India to see rise in restructuring opportunities - PE survey
India will see a sharp increase of corporate restructurings over the next 12 months, driven by corporate debt and liquidity issues, according to a PE industry survey by global business advisory firm AlixPartbers.
"India's economy is slowing and the rupee has dropped more than 20% in the last year. This has created problems for local companies, including private equity portfolio companies in terms of generating adequate margins from their business," said C.V. Ramachandran, AlixPartners' Asia president.
Investments made in 2007-2008 are in particular trouble as companies face a lot of repayment issues. Performance hasn't been helped by GDP growth contracting from 7% to less than 5% in the last few years.
There are slivers of optimism on the political side, with Narendra Modi, now the country's designate prime minister, leading the Bharatiya Janata Party (BJP) to a decisive victory in the recent general election and ousting the long-dominant Congress Party.
"Given the recent election results, you are likely to see an increase in foreign direct investment (FDI) in India. A single party has gained a clear majority in the lower house, so they should be expected to drive positive change in the economy. Investors are likely to start looking at India very seriously again," said Ramachandran.
While certain reform measures are expected to be put in place to help revive the economy, there is still a lot of concern about aggressive investments made several years ago that have failed to meet expectations.
Seven in 10 survey respondents are expecting the volume of corporate restructuring to increase over the next 12 months in Asia. About 130 out of the total 150 respondents agreed that India will likely see an increase in restructuring, compared to 90 people last year.
AlixPartners' turnaround and restructuring survey was based on in-depth interviews with bankers, lawyers, fund managers, and other restructuring experts from across the region. There were 39 private equity industry respondents.
Japan, South Korea and China will also become a focus of restructuring. Apart from distressed situations, activity will be driven by proactive initiatives. In this way, the restructuring process is not only about stabilizing operations, but also driving companies to expand into new markets, establish supply chains and form alliances with other business partners.
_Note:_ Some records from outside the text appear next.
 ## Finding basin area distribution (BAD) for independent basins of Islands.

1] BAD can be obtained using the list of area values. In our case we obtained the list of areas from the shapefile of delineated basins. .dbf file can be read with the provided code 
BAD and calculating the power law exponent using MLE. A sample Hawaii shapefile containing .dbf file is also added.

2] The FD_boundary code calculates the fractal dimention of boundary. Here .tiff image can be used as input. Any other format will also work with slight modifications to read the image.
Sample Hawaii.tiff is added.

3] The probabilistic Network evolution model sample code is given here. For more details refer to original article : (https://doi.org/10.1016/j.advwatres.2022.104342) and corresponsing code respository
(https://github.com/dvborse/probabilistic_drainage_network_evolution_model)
A recent example was KKR acquiring an 80% stake in Panasonic Healthcare, following a decision by parent company Panasonic to seek a partner with medical knowledge and capital to assist the future growth of the business. It is said to be the first time a leading Japanese conglomerate has sold off a profitable business to a PE investor.
South Korea is facing similar economic challenges to Japan. Ramachandran noted that the trend of divestments by Korean conglomerates is likely to continue, given the combination of political and financial pressure to focus on core business areas. Earlier this month, CVC Capital Partners agreed to buy the South Korea KFC business from domestic conglomerate Doosan for KRW100 billion ($97.9 million).
Overcapacity is the main driver for restructuring event in China. However, corporate restructuring is tough for private equity both in China and India. This is due to the dominance of minority growth investments that usually allow founders to retain a strong hold over operations.
The role of the government is also a factor in restructuring activity. Australia, New Zealand, and Southeast Asia stand apart as having the most accommodating government policies, followed by Japan, Greater China, India, and South Korea, according to the survey.
"For the countries like China and South Korea, the local government is starting to play a bigger role [in corporate restructuring], despite slow progress," said Ramachandran.